The UAE has been playing a decisive role in the global fight against Guinea worm disease and polio eradication efforts since 1970s, according to a representative of the Abu Dhabi Crown Prince's Court.
Speaking ahead of the international forum, 'Reaching the Last Mile - Mobilising together to eliminate infectious diseases - that will be held in Abu Dhabi today, Dr Maha Barakat, who is also member of the Roll Back Malaria Partnership Board, said that His Highness Sheikh Mohamed bin Zayed Al Nahyan, Crown Prince of Abu Dhabi and Deputy Supreme Commander of the UAE Armed Forces, has contributed, till date, $235 million to eradicate and control debilitating diseases, including polio, malaria and Guinea worm disease, among others.

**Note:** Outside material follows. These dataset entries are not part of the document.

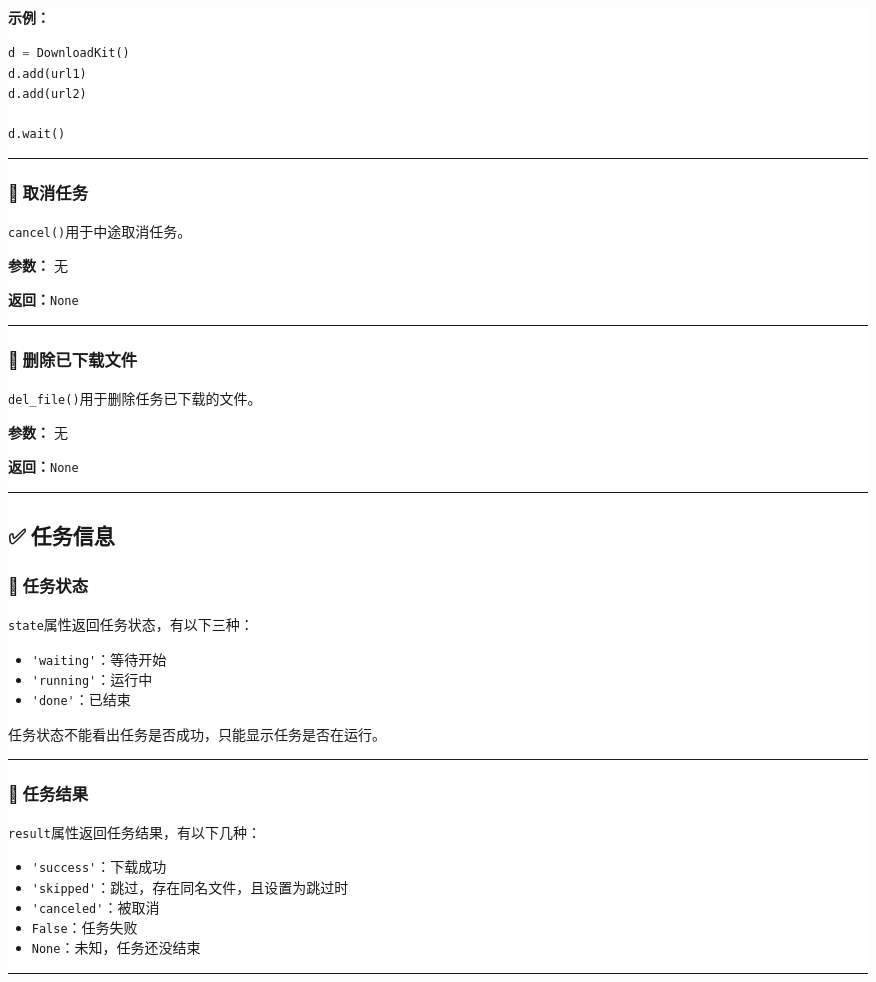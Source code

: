 **示例：**

```python
d = DownloadKit()
d.add(url1)
d.add(url2)

d.wait()
```

---

### 📌 取消任务

`cancel()`用于中途取消任务。

**参数：** 无

**返回：**`None`

---

### 📌 删除已下载文件

`del_file()`用于删除任务已下载的文件。

**参数：** 无

**返回：**`None`

---

## ✅️️ 任务信息

### 📌 任务状态

`state`属性返回任务状态，有以下三种：

- `'waiting'`：等待开始
- `'running'`：运行中
- `'done'`：已结束

任务状态不能看出任务是否成功，只能显示任务是否在运行。

---

### 📌 任务结果

`result`属性返回任务结果，有以下几种：

- `'success'`：下载成功
- `'skipped'`：跳过，存在同名文件，且设置为跳过时
- `'canceled'`：被取消
- `False`：任务失败
- `None`：未知，任务还没结束

---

Over 200 global health leaders will convene in the Capital to seek international action to eradicate infectious diseases like malaria, river blindness and lymphatic filariasis, among others.
For the international medical community, the eradication of polio and Guinea worm disease is the next major health challenge after the global eradication of smallpox.
Dr Maha Barakat added: "For the UAE, it is a continuation of the journey started by our founding father late Sheikh Zayed, who was a firm believer in humanitarian aid and helping people have access to clean and safe drinking water.
"Now, more than ever, we understand the importance of clean drinking water in preventing many diseases. The UAE had started these initiatives in the '70s. This forum is a continuation of that journey started by the late Sheikh Zayed."
"In 1980, the world was declared free of smallpox, the deadly virus that claimed many lives. Now, the international community cannot wait for the day to declare the same about polio and Guinea worm."
Dr Barakat noted:"We are in the last mile, and it is crucial to keep the momentum till the end game," "In the 1980s, there were 3.5 million Guinea worm cases, across 21 countries. By November 2017, we were able to bring it down to just 26 cases in two countries."
The forum, held in partnership with the Bill & Melinda Gates Foundation and The Carter Center, will explore what needs to be done to end polio and Guinea worm disease, examining new treatment methods, technological advances and challenges. "
The forum will also see three big pledges for the cause, in addition to an award ceremony to honour the frontline fighters of this global fight against infectious and preventable diseases." Jim Kim, president of the World Bank, will deliver the keynote address and Bill Gates, co-chair of the Bill & Melinda Gates Foundation, will speak about using technology to solve health challenges.
A session led by Reem Al Hashimy, cabinet member and Minister of State for International Cooperation, and Dr Tedros Adhanom Ghebreyesus, director-general of the World Health Organisation, will focus on the importance of robust and targeted partnerships to eliminate infectious diseases.